NEW ORLEANS — Five weeks before the start of March testing, with excitement bubbling over for Mardi Gras, it was practice-test week at New Orleans’ John Dibert Community School at Phillis Wheatley.

Instead of thinking about parades, beads and king cakes, fourth-graders were intent on the test papers before them and a large digital clock counting down on the whiteboard. Signs posted outside the classroom door cautioned “quiet, testing in progress.”

In Bodie Manly’s fifth-grade math class, students were reviewing material they’d likely see on the test. Some worked independently on laptops at their desks with headphones on while others gathered in a small group on the floor, manipulating colored foam shapes and puzzling over the fractional parts of a hexagon. The three-dimensional pieces enabled them to physically separate the hexagon into its many parts in order to visualize solutions. They were scheduled for the math practice test later that week.
All the preparation may not do much good. This year, Louisiana students are taking new math and English standardized tests linked to the Common Core, the five-year-old national learning standards adopted by more than 40 states — which test-makers and many education experts say will be less susceptible to the intensive test-prep techniques of the past.
Laura Slover, CEO of Partnership for the Assessment of Readiness for College and Careers (PARCC), whose exam is the model for Louisiana’s new test, has written that “there is no ‘test prep’ for these tests; these are the kinds of test items that require understanding of concepts and application that only come through a year of effective teaching, not through ‘drill and kill.’”
Nonetheless, it’s not stopping many Louisiana schools from trying — not so much to improve student performance, but to boost student confidence as children are tested for the first time on the Common Core.
Fifth-graders Kayla Venson, 11, and Amir Hansell, 10, review math skills online on the eve of their first practice test.

“I know our curriculum isn’t about preparing kids for a test,” said Dibert School Director Diana Archuleta. “But, what we do know is that we have to ensure our kids are not going to be blindsided by the format of a test they’re not familiar with.

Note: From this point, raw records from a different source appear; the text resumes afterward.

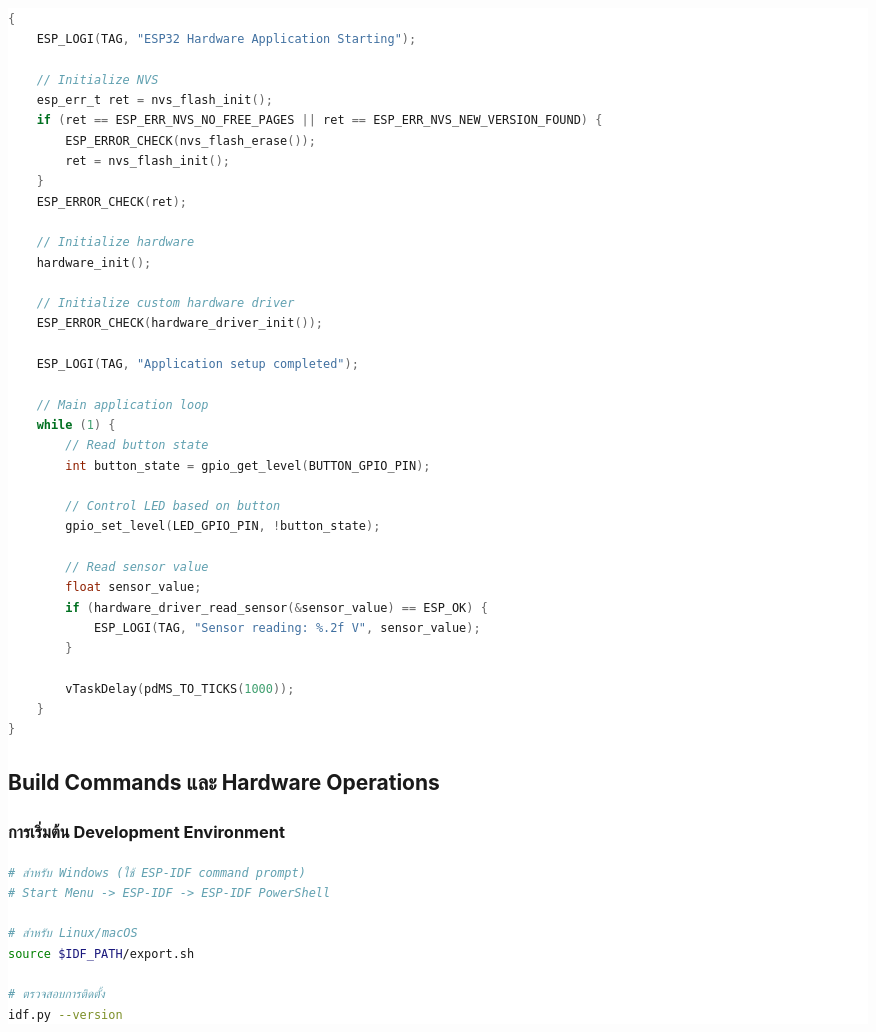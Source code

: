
 ```c
{
    ESP_LOGI(TAG, "ESP32 Hardware Application Starting");
    
    // Initialize NVS
    esp_err_t ret = nvs_flash_init();
    if (ret == ESP_ERR_NVS_NO_FREE_PAGES || ret == ESP_ERR_NVS_NEW_VERSION_FOUND) {
        ESP_ERROR_CHECK(nvs_flash_erase());
        ret = nvs_flash_init();
    }
    ESP_ERROR_CHECK(ret);
    
    // Initialize hardware
    hardware_init();
    
    // Initialize custom hardware driver
    ESP_ERROR_CHECK(hardware_driver_init());
    
    ESP_LOGI(TAG, "Application setup completed");
    
    // Main application loop
    while (1) {
        // Read button state
        int button_state = gpio_get_level(BUTTON_GPIO_PIN);
        
        // Control LED based on button
        gpio_set_level(LED_GPIO_PIN, !button_state);
        
        // Read sensor value
        float sensor_value;
        if (hardware_driver_read_sensor(&sensor_value) == ESP_OK) {
            ESP_LOGI(TAG, "Sensor reading: %.2f V", sensor_value);
        }
        
        vTaskDelay(pdMS_TO_TICKS(1000));
    }
}
```

## Build Commands และ Hardware Operations

### การเริ่มต้น Development Environment

```bash
# สำหรับ Windows (ใช้ ESP-IDF command prompt)
# Start Menu -> ESP-IDF -> ESP-IDF PowerShell

# สำหรับ Linux/macOS
source $IDF_PATH/export.sh

# ตรวจสอบการติดตั้ง
idf.py --version
```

It’s important for us to just make kids feel competent once they see it.”
Lisa Delpit, Felton G. Clark distinguished professor, college of education, at Southern University in Baton Rouge, is an expert on issues in urban education and language and literacy. Noting that many Louisiana teachers are in schools where children are reading below grade level, she said, “there’s no way to get [students] up to the level” required by PARCC in the time allotted between the introduction of the standards and the start of testing.
“If you started in kindergarten and kids had all their school lives, that’s one thing,” Delpit said. “To suddenly start in fourth or fifth grade or eighth grade or 10th grade, you wouldn’t have had the time to be able to have the kids familiar with everything.”
“There’s nothing else that people know to do,” added Delpit about the test prep. “That’s why I’m sure the principals are telling teachers that’s what they need to do.”
Before, schools would prepare with what they called “LEAP blitzes” — intense test prep during which students would be given lots of problems similar to what they would find on the Louisiana Educational Assessment Program tests, according to Michael Ripski, executive director of Achievement Network Louisiana. The nonprofit works with teachers and administrators to increase their understanding and mastery of the standards.
“They’re building the airplane as we fly.”
But the Common Core tests are different from the old Louisiana tests because they use complex, open-ended questions, or performance tasks, to test students’ understanding of the standards. There will still be multiple-choice questions, just not as many. And in some cases, there may be more than one correct answer.
“PARCC is a much more rigorous and authentic assessment of whether students know the standard, not whether they know how to answer a particular type of question that assesses that standard,” Ripski says. “It’s requiring schools to make a pretty big mindset shift that they’re struggling with.”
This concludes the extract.